(Beginning of DATASET RECORDS)
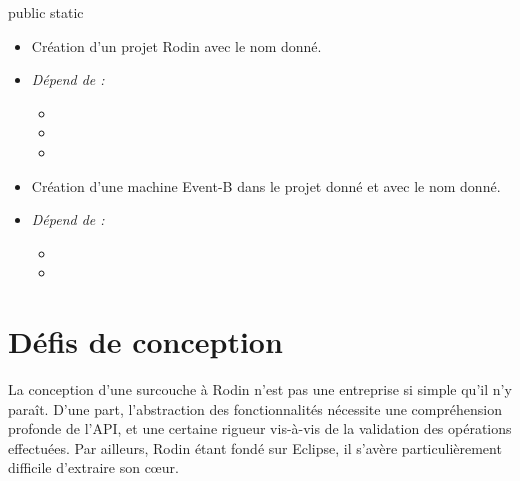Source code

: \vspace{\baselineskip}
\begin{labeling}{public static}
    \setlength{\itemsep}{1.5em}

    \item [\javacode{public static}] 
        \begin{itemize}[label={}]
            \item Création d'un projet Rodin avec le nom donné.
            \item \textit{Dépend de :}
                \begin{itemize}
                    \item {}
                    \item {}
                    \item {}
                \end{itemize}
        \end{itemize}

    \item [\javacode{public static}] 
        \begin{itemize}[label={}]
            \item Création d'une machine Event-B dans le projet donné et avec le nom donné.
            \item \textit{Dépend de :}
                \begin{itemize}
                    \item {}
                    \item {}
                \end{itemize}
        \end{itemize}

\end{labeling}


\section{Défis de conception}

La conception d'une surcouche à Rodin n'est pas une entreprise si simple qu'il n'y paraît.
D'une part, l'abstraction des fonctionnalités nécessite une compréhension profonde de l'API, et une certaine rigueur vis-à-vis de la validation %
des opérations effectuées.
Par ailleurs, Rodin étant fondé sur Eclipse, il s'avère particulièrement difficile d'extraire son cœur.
(End of DATASET RECORDS)
(Beginning of DATASET RECORDS)
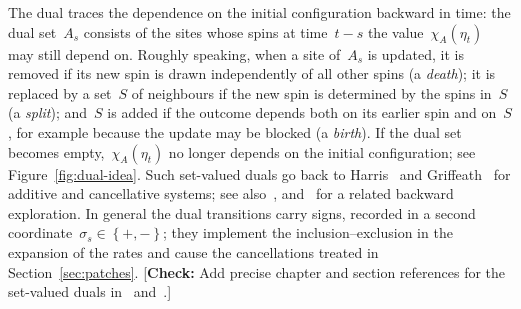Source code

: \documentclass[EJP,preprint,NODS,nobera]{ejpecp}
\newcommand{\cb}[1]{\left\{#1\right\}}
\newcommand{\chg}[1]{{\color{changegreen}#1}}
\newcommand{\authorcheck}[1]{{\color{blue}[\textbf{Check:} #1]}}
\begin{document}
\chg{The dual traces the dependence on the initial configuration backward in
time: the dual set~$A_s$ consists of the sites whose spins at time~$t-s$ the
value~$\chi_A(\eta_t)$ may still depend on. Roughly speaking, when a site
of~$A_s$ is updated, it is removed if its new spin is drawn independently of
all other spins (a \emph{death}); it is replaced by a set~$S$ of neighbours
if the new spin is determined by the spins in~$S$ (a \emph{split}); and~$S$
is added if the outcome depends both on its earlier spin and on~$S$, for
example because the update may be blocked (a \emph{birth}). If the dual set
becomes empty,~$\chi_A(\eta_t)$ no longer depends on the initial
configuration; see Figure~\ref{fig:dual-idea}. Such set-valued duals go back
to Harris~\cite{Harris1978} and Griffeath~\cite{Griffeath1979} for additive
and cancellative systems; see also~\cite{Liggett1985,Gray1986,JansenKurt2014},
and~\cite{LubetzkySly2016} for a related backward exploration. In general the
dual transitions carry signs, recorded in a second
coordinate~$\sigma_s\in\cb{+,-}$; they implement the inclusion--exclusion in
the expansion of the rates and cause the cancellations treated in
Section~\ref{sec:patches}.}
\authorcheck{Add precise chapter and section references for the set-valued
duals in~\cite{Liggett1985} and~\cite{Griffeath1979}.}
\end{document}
(End of DATASET RECORDS)
__THE PROBLEM__.
Each line in the listing above from the one containing "of~$A_s$ is updated, it" through the one containing "example because the" should be repeated exactly, and no other line.

__EXERCISE RESPONSE__.
of~$A_s$ is updated, it is removed if its new spin is drawn independently of
all other spins (a \emph{death}); it is replaced by a set~$S$ of neighbours
if the new spin is determined by the spins in~$S$ (a \emph{split}); and~$S$
is added if the outcome depends both on its earlier spin and on~$S$, for
example because the update may be blocked (a \emph{birth}). If the dual set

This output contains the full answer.